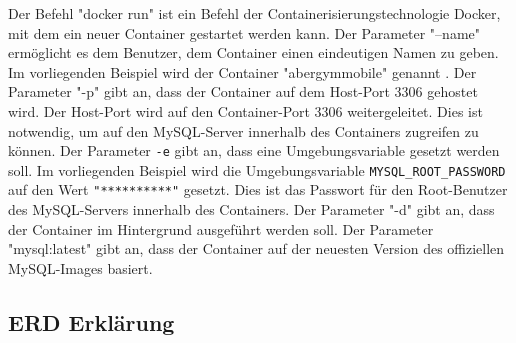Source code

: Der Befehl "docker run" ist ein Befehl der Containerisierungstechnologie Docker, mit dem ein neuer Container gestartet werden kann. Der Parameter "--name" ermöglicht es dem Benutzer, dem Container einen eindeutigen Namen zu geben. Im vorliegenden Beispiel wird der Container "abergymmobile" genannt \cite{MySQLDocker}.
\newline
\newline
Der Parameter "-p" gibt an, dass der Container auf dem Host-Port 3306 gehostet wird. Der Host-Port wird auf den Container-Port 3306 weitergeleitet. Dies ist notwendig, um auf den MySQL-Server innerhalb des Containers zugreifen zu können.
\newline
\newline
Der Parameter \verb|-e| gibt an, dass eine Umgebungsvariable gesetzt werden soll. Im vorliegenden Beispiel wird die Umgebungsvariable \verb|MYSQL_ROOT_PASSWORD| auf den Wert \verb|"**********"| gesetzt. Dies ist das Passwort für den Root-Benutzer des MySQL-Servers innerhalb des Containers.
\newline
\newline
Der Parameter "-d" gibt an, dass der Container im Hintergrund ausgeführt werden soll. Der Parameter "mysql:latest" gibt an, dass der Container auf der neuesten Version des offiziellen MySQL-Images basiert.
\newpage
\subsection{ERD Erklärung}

Goal of the exercise: Word for word, repeat all the data, but not its images.

Answer area:
Source code

: Der Befehl "docker run" ist ein Befehl der Containerisierungstechnologie Docker, mit dem ein neuer Container gestartet werden kann. Der Parameter "--name" ermöglicht es dem Benutzer, dem Container einen eindeutigen Namen zu geben. Im vorliegenden Beispiel wird der Container "abergymmobile" genannt \cite{MySQLDocker}.
\newline
\newline
Der Parameter "-p" gibt an, dass der Container auf dem Host-Port 3306 gehostet wird. Der Host-Port wird auf den Container-Port 3306 weitergeleitet. Dies ist notwendig, um auf den MySQL-Server innerhalb des Containers zugreifen zu können.
\newline
\newline
Der Parameter \verb|-e| gibt an, dass eine Umgebungsvariable gesetzt werden soll. Im vorliegenden Beispiel wird die Umgebungsvariable \verb|MYSQL_ROOT_PASSWORD| auf den Wert \verb|"**********"| gesetzt. Dies ist das Passwort für den Root-Benutzer des MySQL-Servers innerhalb des Containers.
\newline
\newline
Der Parameter "-d" gibt an, dass der Container im Hintergrund ausgeführt werden soll. Der Parameter "mysql:latest" gibt an, dass der Container auf der neuesten Version des offiziellen MySQL-Images basiert.
\newpage
\subsection{ERD Erklärung}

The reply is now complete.